Task details: Print every record exactly, omitting all pictures.

Stored data entries:
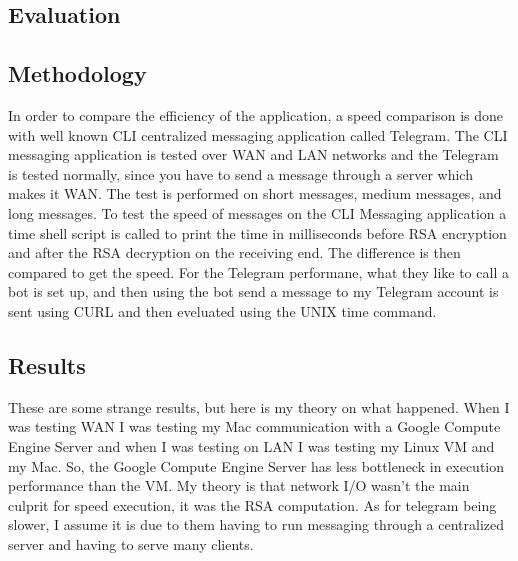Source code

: \documentclass[twoside]{article}
\begin{document}
\begin{multicols}{2}
\section{Evaluation}


\subsection{Methodology}
In order to compare the efficiency of the application, a speed comparison is done with well known CLI centralized messaging application called Telegram. The CLI messaging application is tested over WAN and LAN networks and the Telegram is tested normally, since you have to send a message through a server which makes it  WAN. The test is performed on short messages, medium messages, and long messages. To test the speed of messages on the CLI Messaging application a time shell script is called to print the time in milliseconds before RSA encryption and after the RSA decryption on the receiving end. The difference is then compared to get the speed. For the Telegram performane, what they like to call a bot is set up, and then using the bot send a message to my Telegram account is sent using CURL and then eveluated using the UNIX time command. 

\subsection{Results}
These are some strange results, but here is my theory on what happened.
When I was testing WAN I was testing my Mac communication with a Google Compute Engine Server and when I was testing on LAN I was testing my Linux VM and my Mac. So, the Google Compute Engine Server has less bottleneck in execution performance than the VM. My theory is that network I/O wasn’t the main culprit for speed execution, it was the RSA computation.
As for telegram being slower, I assume it is due to them having to run messaging through a centralized server and having to serve many clients.



\end{multicols}
\end{document}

Answer section:
Source code

: \documentclass[twoside]{article}
\begin{document}
\begin{multicols}{2}
\section{Evaluation}


\subsection{Methodology}
In order to compare the efficiency of the application, a speed comparison is done with well known CLI centralized messaging application called Telegram. The CLI messaging application is tested over WAN and LAN networks and the Telegram is tested normally, since you have to send a message through a server which makes it  WAN. The test is performed on short messages, medium messages, and long messages. To test the speed of messages on the CLI Messaging application a time shell script is called to print the time in milliseconds before RSA encryption and after the RSA decryption on the receiving end. The difference is then compared to get the speed. For the Telegram performane, what they like to call a bot is set up, and then using the bot send a message to my Telegram account is sent using CURL and then eveluated using the UNIX time command. 

\subsection{Results}
These are some strange results, but here is my theory on what happened.
When I was testing WAN I was testing my Mac communication with a Google Compute Engine Server and when I was testing on LAN I was testing my Linux VM and my Mac. So, the Google Compute Engine Server has less bottleneck in execution performance than the VM. My theory is that network I/O wasn’t the main culprit for speed execution, it was the RSA computation.
As for telegram being slower, I assume it is due to them having to run messaging through a centralized server and having to serve many clients.



\end{multicols}
\end{document}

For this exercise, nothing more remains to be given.